### TASK PROMPT
Look through the material below and show every line with the word "bonus".

### PROVIDED RECORDS
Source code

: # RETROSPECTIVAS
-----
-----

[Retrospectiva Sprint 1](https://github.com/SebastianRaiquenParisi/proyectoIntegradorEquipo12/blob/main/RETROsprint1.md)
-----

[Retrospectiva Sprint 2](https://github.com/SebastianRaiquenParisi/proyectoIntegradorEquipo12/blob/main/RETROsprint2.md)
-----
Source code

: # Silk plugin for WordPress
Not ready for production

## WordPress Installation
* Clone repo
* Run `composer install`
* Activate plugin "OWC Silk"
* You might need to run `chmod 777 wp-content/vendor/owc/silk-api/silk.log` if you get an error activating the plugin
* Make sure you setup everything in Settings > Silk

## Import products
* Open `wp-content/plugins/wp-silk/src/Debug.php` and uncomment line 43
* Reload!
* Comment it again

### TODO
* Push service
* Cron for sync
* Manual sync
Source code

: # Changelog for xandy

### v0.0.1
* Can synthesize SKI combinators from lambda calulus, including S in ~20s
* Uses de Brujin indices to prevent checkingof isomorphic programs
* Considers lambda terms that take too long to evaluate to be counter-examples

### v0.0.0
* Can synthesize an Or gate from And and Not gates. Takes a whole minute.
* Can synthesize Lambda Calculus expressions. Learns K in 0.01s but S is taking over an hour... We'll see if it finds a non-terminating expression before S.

---

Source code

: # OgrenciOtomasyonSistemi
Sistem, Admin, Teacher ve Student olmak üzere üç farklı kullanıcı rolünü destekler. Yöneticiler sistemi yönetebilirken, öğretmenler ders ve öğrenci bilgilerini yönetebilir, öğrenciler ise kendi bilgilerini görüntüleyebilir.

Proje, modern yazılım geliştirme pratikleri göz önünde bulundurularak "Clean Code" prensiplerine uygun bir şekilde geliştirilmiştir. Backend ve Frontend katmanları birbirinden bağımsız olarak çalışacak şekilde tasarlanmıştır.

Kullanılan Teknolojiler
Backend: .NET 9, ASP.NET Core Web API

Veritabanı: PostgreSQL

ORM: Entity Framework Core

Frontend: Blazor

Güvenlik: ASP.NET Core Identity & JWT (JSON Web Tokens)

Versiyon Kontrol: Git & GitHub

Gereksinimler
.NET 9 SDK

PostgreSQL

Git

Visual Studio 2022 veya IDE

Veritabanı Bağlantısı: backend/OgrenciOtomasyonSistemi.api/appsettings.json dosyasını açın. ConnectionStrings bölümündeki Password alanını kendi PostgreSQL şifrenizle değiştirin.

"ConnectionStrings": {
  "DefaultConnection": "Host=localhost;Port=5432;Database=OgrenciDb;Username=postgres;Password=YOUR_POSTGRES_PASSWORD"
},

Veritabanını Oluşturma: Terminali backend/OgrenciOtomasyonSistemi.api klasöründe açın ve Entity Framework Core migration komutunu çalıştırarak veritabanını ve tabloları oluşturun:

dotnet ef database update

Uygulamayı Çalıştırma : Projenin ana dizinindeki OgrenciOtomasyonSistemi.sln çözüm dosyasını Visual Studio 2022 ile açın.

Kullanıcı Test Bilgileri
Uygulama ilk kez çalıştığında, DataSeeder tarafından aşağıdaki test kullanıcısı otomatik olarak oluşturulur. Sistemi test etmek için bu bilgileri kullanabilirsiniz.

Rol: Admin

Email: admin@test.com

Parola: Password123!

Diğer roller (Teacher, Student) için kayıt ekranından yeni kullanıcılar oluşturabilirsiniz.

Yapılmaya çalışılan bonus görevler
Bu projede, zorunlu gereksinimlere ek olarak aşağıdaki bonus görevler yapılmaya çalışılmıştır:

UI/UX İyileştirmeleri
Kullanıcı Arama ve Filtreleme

---

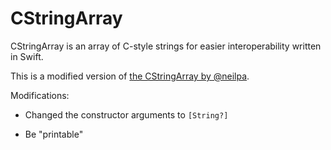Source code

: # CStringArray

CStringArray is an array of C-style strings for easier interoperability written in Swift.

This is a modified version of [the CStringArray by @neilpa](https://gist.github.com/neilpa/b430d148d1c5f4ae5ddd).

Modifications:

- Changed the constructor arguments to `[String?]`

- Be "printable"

### TASK RESPONSE
Yapılmaya çalışılan bonus görevler
Bu projede, zorunlu gereksinimlere ek olarak aşağıdaki bonus görevler yapılmaya çalışılmıştır:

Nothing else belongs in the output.